### [Problem to work on]
From the line containing "- How do you want" to the end of the records below, output each line exactly; include both ends and nothing else.

(Saved entries)
○ ○ ○ ○ ○

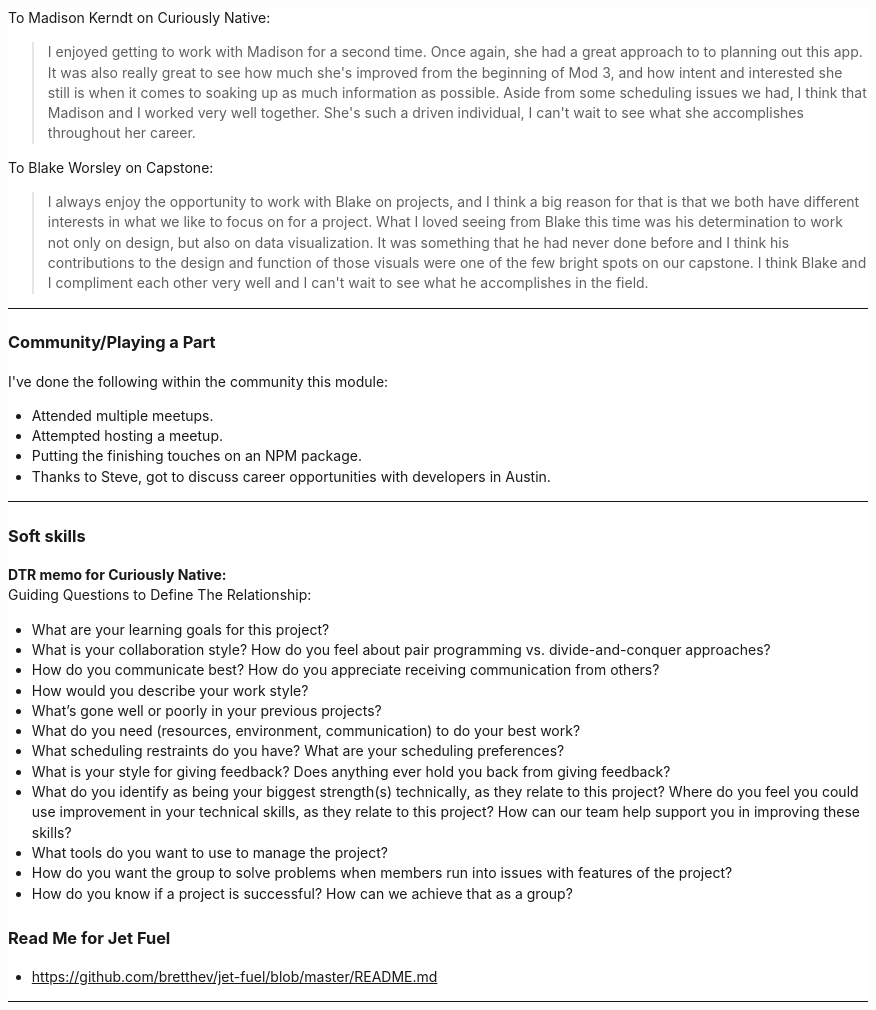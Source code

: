 
To Madison Kerndt on Curiously Native:
> I enjoyed getting to work with Madison for a second time. Once again, she had a great approach to to planning out this app. It was also really great to see how much she's improved from the beginning of Mod 3, and how intent and interested she still is when it comes to soaking up as much information as possible. Aside from some scheduling issues we had, I think that Madison and I worked very well together. She's such a driven individual, I can't wait to see what she accomplishes throughout her career.

To Blake Worsley on Capstone:
> I always enjoy the opportunity to work with Blake on projects, and I think a big reason for that is that we both have different interests in what we like to focus on for a project. What I loved seeing from Blake this time was his determination to work not only on design, but also on data visualization. It was something that he had never done before and I think his contributions to the design and function of those visuals were one of the few bright spots on our capstone. I think Blake and I compliment each other very well and I can't wait to see what he accomplishes in the field.

---

### Community/Playing a Part

I've done the following within the community this module:
- Attended multiple meetups.
- Attempted hosting a meetup.
- Putting the finishing touches on an NPM package.
- Thanks to Steve, got to discuss career opportunities with developers in Austin.

---
### Soft skills
**DTR memo for Curiously Native:**  
Guiding Questions to Define The Relationship:
- What are your learning goals for this project?
- What is your collaboration style? How do you feel about pair programming vs. divide-and-conquer approaches?
- How do you communicate best? How do you appreciate receiving communication from others?
- How would you describe your work style?
- What’s gone well or poorly in your previous projects?
- What do you need (resources, environment, communication) to do your best work?
- What scheduling restraints do you have? What are your scheduling preferences?
- What is your style for giving feedback? Does anything ever hold you back from giving feedback?
- What do you identify as being your biggest strength(s) technically, as they relate to this project? Where do you feel you could use improvement in your technical skills, as they relate to this project? How can our team help support you in improving these skills?
- What tools do you want to use to manage the project?
- How do you want the group to solve problems when members run into issues with features of the project?
- How do you know if a project is successful? How can we achieve that as a group?



### Read Me for Jet Fuel
- https://github.com/bretthev/jet-fuel/blob/master/README.md

---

○ ○ ○ ○ ○

### [Exercise solution]
- How do you want the group to solve problems when members run into issues with features of the project?
- How do you know if a project is successful? How can we achieve that as a group?



### Read Me for Jet Fuel
- https://github.com/bretthev/jet-fuel/blob/master/README.md

---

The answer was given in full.